SOURCE DATA →
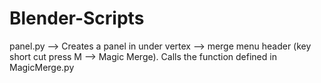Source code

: # Blender-Scripts


panel.py --> Creates a panel in under vertex --> merge menu header (key short cut press M --> Magic Merge). Calls the function defined in MagicMerge.py

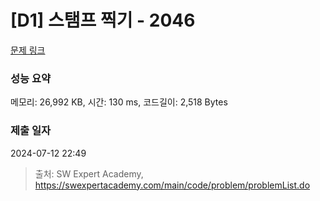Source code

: # [D1] 스탬프 찍기 - 2046 

[문제 링크](https://swexpertacademy.com/main/code/problem/problemDetail.do?contestProbId=AV5QKdT6AyYDFAUq) 

### 성능 요약

메모리: 26,992 KB, 시간: 130 ms, 코드길이: 2,518 Bytes

### 제출 일자

2024-07-12 22:49



> 출처: SW Expert Academy, https://swexpertacademy.com/main/code/problem/problemList.do
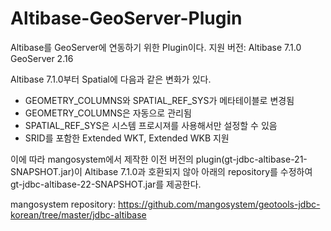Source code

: # Altibase-GeoServer-Plugin

Altibase를 GeoServer에 연동하기 위한 Plugin이다.
지원 버전: Altibase 7.1.0
          GeoServer 2.16


Altibase 7.1.0부터 Spatial에 다음과 같은 변화가 있다.
- GEOMETRY_COLUMNS와  SPATIAL_REF_SYS가 메타테이블로 변경됨
- GEOMETRY_COLUMNS은 자동으로 관리됨
- SPATIAL_REF_SYS은 시스템 프로시져를 사용해서만 설정할 수 있음
- SRID를 포함한 Extended WKT, Extended WKB 지원


이에 따라 mangosystem에서 제작한 이전 버전의 plugin(gt-jdbc-altibase-21-SNAPSHOT.jar)이
Altibase 7.1.0과 호환되지 않아 아래의 repository를 수정하여 gt-jdbc-altibase-22-SNAPSHOT.jar를 제공한다. 

mangosystem repository: https://github.com/mangosystem/geotools-jdbc-korean/tree/master/jdbc-altibase
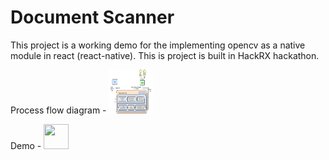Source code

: # Document Scanner

This project is a working demo for the implementing opencv as a native module in react (react-native).
This is project is built in HackRX hackathon.

Process flow diagram -
<img src="dfd.png" width="70" height="70"/>

Demo -
<img src="Demo.gif" width="40" height="40" />
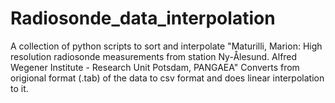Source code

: # Radiosonde_data_interpolation
A collection of python scripts to sort and interpolate "Maturilli, Marion: High resolution radiosonde measurements from station Ny-Ålesund. Alfred Wegener Institute - Research Unit Potsdam, PANGAEA"
Converts from origional format (.tab) of the data to csv format and does linear interpolation to it.
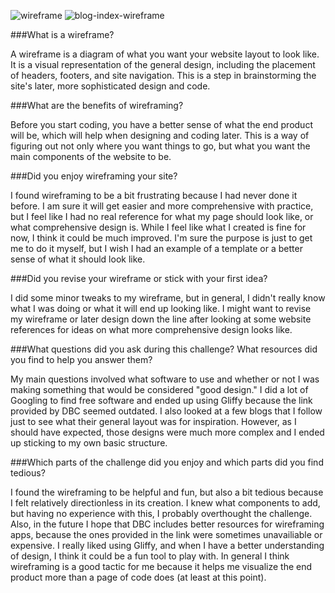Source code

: ![wireframe](DBC-Stuff/phase-0/week-2/imgs/wireframe_index.png)
![blog-index-wireframe](DBC-Stuff/phase-0/week-2/imgs/wireframe_blog_index.png)

###What is a wireframe?

A wireframe is a diagram of what you want your website layout to look like. It is a visual representation of the general design, including the placement of headers, footers, and site navigation. This is a step in brainstorming the site's later, more sophisticated design and code.

###What are the benefits of wireframing?

Before you start coding, you have a better sense of what the end product will be, which will help when designing and coding later. This is a way of figuring out not only where you want things to go, but what you want the main components of the website to be.

###Did you enjoy wireframing your site?

I found wireframing to be a bit frustrating because I had never done it before. I am sure it will get easier and more comprehensive with practice, but I feel like I had no real reference for what my page should look like, or what comprehensive design is. While I feel like what I created is fine for now, I think it could be much improved. I'm sure the purpose is just to get me to do it myself, but I wish I had an example of a template or a better sense of what it should look like.

###Did you revise your wireframe or stick with your first idea?

I did some minor tweaks to my wireframe, but in general, I didn't really know what I was doing or what it will end up looking like. I might want to revise my wireframe or later design down the line after looking at some website references for ideas on what more comprehensive design looks like.

###What questions did you ask during this challenge? What resources did you find to help you answer them?

My main questions involved what software to use and whether or not I was making something that would be considered "good design." I did a lot of Googling to find free software and ended up using Gliffy because the link provided by DBC seemed outdated. I also looked at a few blogs that I follow just to see what their general layout was for inspiration. However, as I should have expected, those designs were much more complex and I ended up sticking to my own basic structure.

###Which parts of the challenge did you enjoy and which parts did you find tedious?

I found the wireframing to be helpful and fun, but also a bit tedious because I felt relatively directionless in its creation. I knew what components to add, but having no experience with this, I probably overthought the challenge. Also, in the future I hope that DBC includes better resources for wireframing apps, because the ones provided in the link were sometimes unavailiable or expensive. I really liked using Gliffy, and when I have a better understanding of design, I think it could be a fun tool to play with. In general I think wireframing is a good tactic for me because it helps me visualize the end product more than a page of code does (at least at this point).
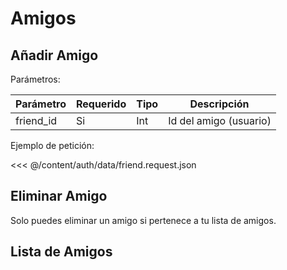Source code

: # Amigos

## Añadir Amigo

<HttpAction action="POST" api="/api/friend" />

Parámetros:

|Parámetro|Requerido|Tipo|Descripción
|-|-|-|-|
|friend_id|Si|Int|Id del amigo (usuario)

Ejemplo de petición:

<<< @/content/auth/data/friend.request.json

## Eliminar Amigo

Solo puedes eliminar un amigo si pertenece a tu lista de amigos.

<HttpAction action="DELETE" api="/api/friend/{id}" />

## Lista de Amigos

<HttpAction action="GET" api="/api/friend" />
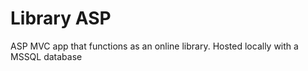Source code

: # Library ASP
 ASP MVC app that functions as an online library. Hosted locally with a MSSQL database
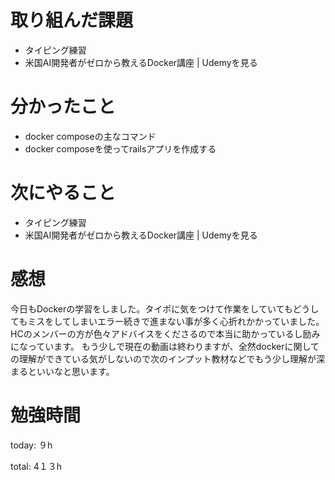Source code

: #  取り組んだ課題
- タイピング練習
- 米国AI開発者がゼロから教えるDocker講座 | Udemyを見る

# 分かったこと
- docker composeの主なコマンド
- docker composeを使ってrailsアプリを作成する

# 次にやること
- タイピング練習
- 米国AI開発者がゼロから教えるDocker講座 | Udemyを見る


# 感想
今日もDockerの学習をしました。タイポに気をつけて作業をしていてもどうしてもミスをしてしまいエラー続きで進まない事が多く心折れかかっていました。  
HCのメンバーの方が色々アドバイスをくださるので本当に助かっているし励みになっています。
もう少しで現在の動画は終わりますが、全然dockerに関しての理解ができている気がしないので次のインプット教材などでもう少し理解が深まるといいなと思います。

# 勉強時間
today: ９h

total: 4１３h
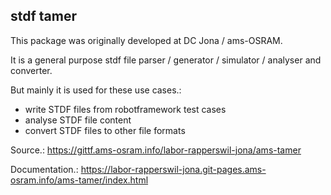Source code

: ## stdf tamer
This package was originally developed at DC Jona / ams-OSRAM.

It is a general purpose stdf file parser / generator / simulator / analyser and converter.

But mainly it is used for these use cases.:

 - write STDF files from robotframework test cases
 - analyse STDF file content
 - convert STDF files to other file formats

Source.:
https://gittf.ams-osram.info/labor-rapperswil-jona/ams-tamer

Documentation.:
https://labor-rapperswil-jona.git-pages.ams-osram.info/ams-tamer/index.html
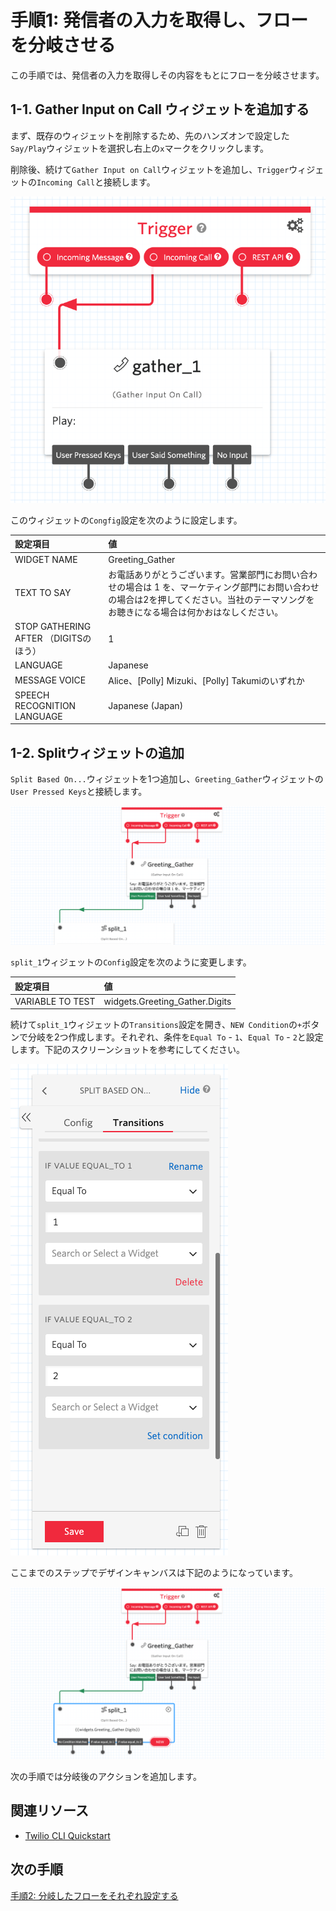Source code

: #  手順1: 発信者の入力を取得し、フローを分岐させる

この手順では、発信者の入力を取得しその内容をもとにフローを分岐させます。

## 1-1. Gather Input on Call ウィジェットを追加する

まず、既存のウィジェットを削除するため、先のハンズオンで設定した`Say/Play`ウィジェットを選択し右上の`x`マークをクリックします。

削除後、続けて`Gather Input on Call`ウィジェットを追加し、`Trigger`ウィジェットの`Incoming Call`と接続します。

![Greeting-Gather](../assets/02-Greeting.png)

このウィジェットの`Congfig`設定を次のように設定します。

|設定項目|値|
|:----|:----|
|WIDGET NAME| Greeting_Gather |
|TEXT TO SAY| お電話ありがとうございます。営業部門にお問い合わせの場合は 1 を、マーケティング部門にお問い合わせの場合は2を押してください。当社のテーマソングをお聴きになる場合は何かおはなしください。|
|STOP GATHERING AFTER （DIGITSのほう）|1|
|LANGUAGE|Japanese|
|MESSAGE VOICE| Alice、\[Polly\] Mizuki、\[Polly\] Takumiのいずれか|
|SPEECH RECOGNITION LANGUAGE|Japanese (Japan)|
  

## 1-2. Splitウィジェットの追加

`Split Based On...`ウィジェットを1つ追加し、`Greeting_Gather`ウィジェットの`User Pressed Keys`と接続します。

![Splitウィジェットの接続](../assets/02-Split.png)

`split_1`ウィジェットの`Config`設定を次のように変更します。

|設定項目|値|
|:----|:----|
|VARIABLE TO TEST| widgets.Greeting_Gather.Digits |

続けて`split_1`ウィジェットの`Transitions`設定を開き、`NEW Condition`の`+`ボタンで分岐を2つ作成します。それぞれ、条件を`Equal To` - `1`、`Equal To` - `2`と設定します。下記のスクリーンショットを参考にしてください。

![Split1 - Transitions](../assets/02-Split-Transitions.png)

ここまでのステップでデザインキャンバスは下記のようになっています。

![デザインキャンバス](../assets/02-Split-done.png)

次の手順では分岐後のアクションを追加します。

## 関連リソース

- [Twilio CLI Quickstart](https://www.twilio.com/docs/twilio-cli/quickstart)


## 次の手順
[手順2: 分岐したフローをそれぞれ設定する](02-Setting-Wdigets.md)

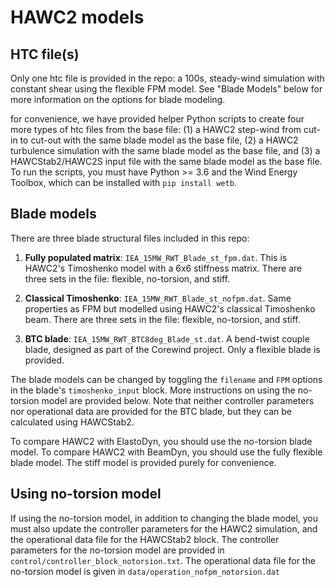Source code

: # HAWC2 models

## HTC file(s)

Only one htc file is provided in the repo: a 100s, steady-wind
simulation with constant shear using the flexible FPM model.
See "Blade Models" below for more information on the options
for blade modeling.

for convenience, we have provided helper Python scripts to create four
more types of htc files from the base file: (1) a HAWC2 step-wind
from cut-in to cut-out with the same blade model as the base file,
(2) a HAWC2 turbulence simulation with the same blade model as the
base file, and (3) a HAWCStab2/HAWC2S input file with the same blade
model as the base file. To run the scripts, you must have Python >= 3.6
and the Wind Energy Toolbox, which can be installed with `pip install wetb`.


## Blade models

There are three blade structural files included in this repo:  
 1. **Fully populated matrix**: `IEA_15MW_RWT_Blade_st_fpm.dat`.
    This is HAWC2's Timoshenko model with a 6x6 stiffness matrix. 
    There are three sets in the file: flexible, no-torsion, and stiff.

 2. **Classical Timoshenko**: `IEA_15MW_RWT_Blade_st_nofpm.dat`.
    Same properties as FPM but modelled using HAWC2's classical Timoshenko beam.
    There are three sets in the file: flexible, no-torsion, and stiff.

 3. **BTC blade**: `IEA_15MW_RWT_BTC8deg_Blade_st.dat`.
    A bend-twist couple blade, designed as part of the Corewind project.
    Only a flexible blade is provided.


The blade models can be changed by toggling the `filename` and `FPM`
options in the blade's `timoshenko_input` block. More instructions
on using the no-torsion model are provided below. Note that neither
controller parameters nor operational data are provided for the BTC
blade, but they can be calculated using HAWCStab2.

To compare HAWC2 with ElastoDyn, you should use the no-torsion
blade model. To compare HAWC2 with BeamDyn, you should use the fully
flexible blade model. The stiff model is provided purely for convenience.

## Using no-torsion model

If using the no-torsion model, in addition to changing the blade
model, you must also update the controller parameters for the HAWC2
simulation, and the operational data file for the HAWCStab2 block.
The controller parameters for the no-torsion model are provided in
`control/controller_block_notorsion.txt`. The operational data file
for the no-torsion model is given in `data/operation_nofpm_notorsion.dat`
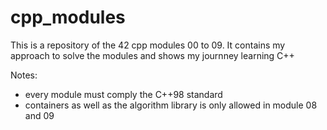 # cpp_modules
This is a repository of the 42 cpp modules 00 to 09. It contains my approach to solve the modules and shows my journney learning C++

Notes:
- every module must comply the C++98 standard
- containers as well as the algorithm library is only allowed in module 08 and 09

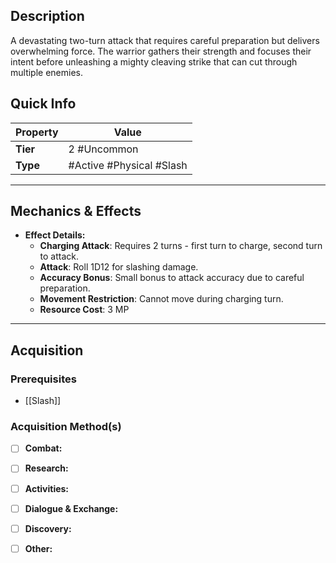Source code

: ## Description
A devastating two-turn attack that requires careful preparation but delivers overwhelming force. The warrior gathers their strength and focuses their intent before unleashing a mighty cleaving strike that can cut through multiple enemies.

## Quick Info
| Property | Value                          |
| -------- | ------------------------------ |
| **Tier** | 2 #Uncommon                    |
| **Type** | #Active #Physical #Slash       |

---

## Mechanics & Effects
- **Effect Details:**
    - **Charging Attack**: Requires 2 turns - first turn to charge, second turn to attack.
    - **Attack**: Roll 1D12 for slashing damage.
    - **Accuracy Bonus**: Small bonus to attack accuracy due to careful preparation.
    - **Movement Restriction**: Cannot move during charging turn.
    - **Resource Cost**: 3 MP

---

## Acquisition
### Prerequisites
- [[Slash]]

### Acquisition Method(s)
- [ ] **Combat:** 
- [ ] **Research:** 
- [ ] **Activities:** 
- [ ] **Dialogue & Exchange:** 
- [ ] **Discovery:** 
- [ ] **Other:** 

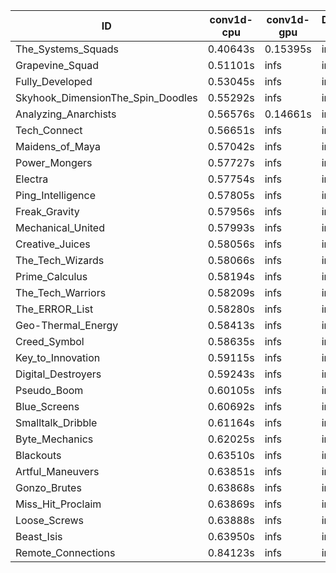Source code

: |ID|conv1d-cpu|conv1d-gpu|DWSPConv2D-gpu|gemm-gpu|avg|
|-|-|-|-|-|-|
|The_Systems_Squads|0.40643s|0.15395s|infs|4.90763s|infs|
|Grapevine_Squad|0.51101s|infs|infs|4.79576s|infs|
|Fully_Developed|0.53045s|infs|infs|4.72293s|infs|
|Skyhook_DimensionThe_Spin_Doodles|0.55292s|infs|infs|4.79094s|infs|
|Analyzing_Anarchists|0.56576s|0.14661s|infs|4.84927s|infs|
|Tech_Connect|0.56651s|infs|infs|4.83982s|infs|
|Maidens_of_Maya|0.57042s|infs|infs|4.90245s|infs|
|Power_Mongers|0.57727s|infs|infs|4.90452s|infs|
|Electra|0.57754s|infs|infs|4.93404s|infs|
|Ping_Intelligence|0.57805s|infs|infs|4.83565s|infs|
|Freak_Gravity|0.57956s|infs|infs|4.86386s|infs|
|Mechanical_United|0.57993s|infs|infs|4.88007s|infs|
|Creative_Juices|0.58056s|infs|infs|4.85319s|infs|
|The_Tech_Wizards|0.58066s|infs|infs|4.87224s|infs|
|Prime_Calculus|0.58194s|infs|infs|4.93143s|infs|
|The_Tech_Warriors|0.58209s|infs|infs|4.83655s|infs|
|The_ERROR_List|0.58280s|infs|infs|5.06893s|infs|
|Geo-Thermal_Energy|0.58413s|infs|infs|4.97842s|infs|
|Creed_Symbol|0.58635s|infs|infs|4.65133s|infs|
|Key_to_Innovation|0.59115s|infs|infs|4.93934s|infs|
|Digital_Destroyers|0.59243s|infs|infs|4.81599s|infs|
|Pseudo_Boom|0.60105s|infs|infs|4.99630s|infs|
|Blue_Screens|0.60692s|infs|infs|5.08723s|infs|
|Smalltalk_Dribble|0.61164s|infs|infs|4.75674s|infs|
|Byte_Mechanics|0.62025s|infs|infs|5.06135s|infs|
|Blackouts|0.63510s|infs|infs|5.02697s|infs|
|Artful_Maneuvers|0.63851s|infs|infs|4.90885s|infs|
|Gonzo_Brutes|0.63868s|infs|infs|5.04514s|infs|
|Miss_Hit_Proclaim|0.63869s|infs|infs|4.83986s|infs|
|Loose_Screws|0.63888s|infs|infs|5.07036s|infs|
|Beast_Isis|0.63950s|infs|infs|5.00784s|infs|
|Remote_Connections|0.84123s|infs|infs|4.89309s|infs|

WORK TASK →
For the string "Stuff", show each line of the entries above where it occurs.

ANSWER TO THIS PROBLEM →
: ![wireframe](DBC-Stuff/phase-0/week-2/imgs/wireframe_index.png)
![blog-index-wireframe](DBC-Stuff/phase-0/week-2/imgs/wireframe_blog_index.png)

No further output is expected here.